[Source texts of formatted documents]
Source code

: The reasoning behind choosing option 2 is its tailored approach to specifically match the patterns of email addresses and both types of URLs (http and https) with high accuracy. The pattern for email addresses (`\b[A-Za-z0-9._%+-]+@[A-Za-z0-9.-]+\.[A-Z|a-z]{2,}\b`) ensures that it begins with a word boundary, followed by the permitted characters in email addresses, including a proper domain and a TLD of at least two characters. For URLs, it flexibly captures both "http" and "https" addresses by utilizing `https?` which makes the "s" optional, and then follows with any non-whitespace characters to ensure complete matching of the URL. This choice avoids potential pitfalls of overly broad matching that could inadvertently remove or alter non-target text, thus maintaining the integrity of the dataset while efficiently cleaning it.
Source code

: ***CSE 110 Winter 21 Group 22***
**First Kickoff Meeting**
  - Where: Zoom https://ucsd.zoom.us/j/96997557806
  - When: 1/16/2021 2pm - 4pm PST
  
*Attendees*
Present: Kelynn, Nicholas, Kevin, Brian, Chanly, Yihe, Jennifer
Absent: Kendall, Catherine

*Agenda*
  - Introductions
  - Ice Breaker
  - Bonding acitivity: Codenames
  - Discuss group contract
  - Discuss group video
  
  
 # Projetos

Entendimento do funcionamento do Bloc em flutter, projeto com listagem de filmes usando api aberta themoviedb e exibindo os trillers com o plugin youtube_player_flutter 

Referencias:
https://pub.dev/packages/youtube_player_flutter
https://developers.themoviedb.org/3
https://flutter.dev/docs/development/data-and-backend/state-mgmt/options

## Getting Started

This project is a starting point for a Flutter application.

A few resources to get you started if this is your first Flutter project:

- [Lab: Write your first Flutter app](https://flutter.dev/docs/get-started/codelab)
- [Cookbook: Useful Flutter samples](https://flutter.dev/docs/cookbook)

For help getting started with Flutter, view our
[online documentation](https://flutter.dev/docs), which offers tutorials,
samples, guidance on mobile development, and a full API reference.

Exercise instructions:
Above are the records; retype them all without a single difference.

Task answer:
Source code

: The reasoning behind choosing option 2 is its tailored approach to specifically match the patterns of email addresses and both types of URLs (http and https) with high accuracy. The pattern for email addresses (`\b[A-Za-z0-9._%+-]+@[A-Za-z0-9.-]+\.[A-Z|a-z]{2,}\b`) ensures that it begins with a word boundary, followed by the permitted characters in email addresses, including a proper domain and a TLD of at least two characters. For URLs, it flexibly captures both "http" and "https" addresses by utilizing `https?` which makes the "s" optional, and then follows with any non-whitespace characters to ensure complete matching of the URL. This choice avoids potential pitfalls of overly broad matching that could inadvertently remove or alter non-target text, thus maintaining the integrity of the dataset while efficiently cleaning it.
Source code

: ***CSE 110 Winter 21 Group 22***
**First Kickoff Meeting**
  - Where: Zoom https://ucsd.zoom.us/j/96997557806
  - When: 1/16/2021 2pm - 4pm PST
  
*Attendees*
Present: Kelynn, Nicholas, Kevin, Brian, Chanly, Yihe, Jennifer
Absent: Kendall, Catherine

*Agenda*
  - Introductions
  - Ice Breaker
  - Bonding acitivity: Codenames
  - Discuss group contract
  - Discuss group video
  
  
 # Projetos

Entendimento do funcionamento do Bloc em flutter, projeto com listagem de filmes usando api aberta themoviedb e exibindo os trillers com o plugin youtube_player_flutter 

Referencias:
https://pub.dev/packages/youtube_player_flutter
https://developers.themoviedb.org/3
https://flutter.dev/docs/development/data-and-backend/state-mgmt/options

## Getting Started

This project is a starting point for a Flutter application.

A few resources to get you started if this is your first Flutter project:

- [Lab: Write your first Flutter app](https://flutter.dev/docs/get-started/codelab)
- [Cookbook: Useful Flutter samples](https://flutter.dev/docs/cookbook)

For help getting started with Flutter, view our
[online documentation](https://flutter.dev/docs), which offers tutorials,
samples, guidance on mobile development, and a full API reference.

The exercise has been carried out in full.